# WHAT IS EXPECTED
In every line of the records, look for "ersten", then report how many lines have it and nothing else.

# INPUT FOR THIS TASK
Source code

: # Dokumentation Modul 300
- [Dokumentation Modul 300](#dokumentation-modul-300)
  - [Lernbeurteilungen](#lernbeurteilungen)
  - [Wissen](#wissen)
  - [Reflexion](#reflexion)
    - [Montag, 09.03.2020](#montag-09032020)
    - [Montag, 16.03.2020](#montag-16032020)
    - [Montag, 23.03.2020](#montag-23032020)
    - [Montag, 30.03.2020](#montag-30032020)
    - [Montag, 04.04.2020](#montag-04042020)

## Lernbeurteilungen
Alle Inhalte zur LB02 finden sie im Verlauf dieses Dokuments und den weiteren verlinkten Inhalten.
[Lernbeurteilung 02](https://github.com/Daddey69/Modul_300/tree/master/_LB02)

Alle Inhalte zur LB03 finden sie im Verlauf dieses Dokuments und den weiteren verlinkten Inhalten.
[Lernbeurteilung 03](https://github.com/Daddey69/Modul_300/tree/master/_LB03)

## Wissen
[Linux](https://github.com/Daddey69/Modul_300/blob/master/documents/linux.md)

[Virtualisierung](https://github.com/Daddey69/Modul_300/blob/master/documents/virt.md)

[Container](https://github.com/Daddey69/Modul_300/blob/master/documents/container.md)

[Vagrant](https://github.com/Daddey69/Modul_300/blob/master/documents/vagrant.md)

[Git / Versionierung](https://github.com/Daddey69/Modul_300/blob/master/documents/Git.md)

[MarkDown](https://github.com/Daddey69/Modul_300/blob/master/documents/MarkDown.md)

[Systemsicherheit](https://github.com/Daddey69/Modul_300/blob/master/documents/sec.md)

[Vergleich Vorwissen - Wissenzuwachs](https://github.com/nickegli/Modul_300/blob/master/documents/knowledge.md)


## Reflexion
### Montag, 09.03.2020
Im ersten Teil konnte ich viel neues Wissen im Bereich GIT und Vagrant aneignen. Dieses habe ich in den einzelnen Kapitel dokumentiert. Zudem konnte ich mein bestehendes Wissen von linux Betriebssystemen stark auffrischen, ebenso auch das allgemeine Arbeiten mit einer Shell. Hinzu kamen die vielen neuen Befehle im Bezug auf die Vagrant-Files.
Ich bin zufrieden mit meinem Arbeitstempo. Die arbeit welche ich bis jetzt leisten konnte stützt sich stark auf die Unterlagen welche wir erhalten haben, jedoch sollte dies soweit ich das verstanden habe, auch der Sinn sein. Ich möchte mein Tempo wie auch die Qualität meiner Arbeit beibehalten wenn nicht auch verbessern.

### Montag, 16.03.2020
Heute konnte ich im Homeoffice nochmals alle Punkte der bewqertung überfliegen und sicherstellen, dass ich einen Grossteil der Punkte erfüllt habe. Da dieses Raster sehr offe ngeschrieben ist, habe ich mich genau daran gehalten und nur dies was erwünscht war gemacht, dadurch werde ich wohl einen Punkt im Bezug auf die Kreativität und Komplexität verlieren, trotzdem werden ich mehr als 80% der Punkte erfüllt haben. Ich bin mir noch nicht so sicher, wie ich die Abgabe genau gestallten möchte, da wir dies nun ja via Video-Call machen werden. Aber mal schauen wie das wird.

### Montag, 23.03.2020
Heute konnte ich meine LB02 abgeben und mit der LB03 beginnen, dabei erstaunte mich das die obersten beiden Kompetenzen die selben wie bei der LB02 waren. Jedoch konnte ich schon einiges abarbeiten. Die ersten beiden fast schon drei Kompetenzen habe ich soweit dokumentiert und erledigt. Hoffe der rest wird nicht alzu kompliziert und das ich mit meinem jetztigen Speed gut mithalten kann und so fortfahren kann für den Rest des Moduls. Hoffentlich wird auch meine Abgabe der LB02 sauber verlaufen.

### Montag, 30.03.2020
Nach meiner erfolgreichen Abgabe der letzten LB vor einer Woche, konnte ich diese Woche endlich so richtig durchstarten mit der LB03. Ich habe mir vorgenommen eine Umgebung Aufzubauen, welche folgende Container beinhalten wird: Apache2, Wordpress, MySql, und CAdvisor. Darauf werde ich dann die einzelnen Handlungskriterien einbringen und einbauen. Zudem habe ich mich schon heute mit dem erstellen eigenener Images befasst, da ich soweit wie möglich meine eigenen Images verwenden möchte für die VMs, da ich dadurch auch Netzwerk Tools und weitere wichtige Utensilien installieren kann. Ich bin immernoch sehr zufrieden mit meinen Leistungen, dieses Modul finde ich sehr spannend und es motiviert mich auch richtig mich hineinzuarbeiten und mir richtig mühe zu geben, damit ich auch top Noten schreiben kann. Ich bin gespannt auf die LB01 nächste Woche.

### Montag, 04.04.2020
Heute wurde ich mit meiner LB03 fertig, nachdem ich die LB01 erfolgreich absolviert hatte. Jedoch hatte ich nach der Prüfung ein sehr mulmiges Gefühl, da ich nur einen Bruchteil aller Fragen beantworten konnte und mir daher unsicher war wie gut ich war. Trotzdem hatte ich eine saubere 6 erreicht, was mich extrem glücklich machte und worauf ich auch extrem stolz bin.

# REPLY
2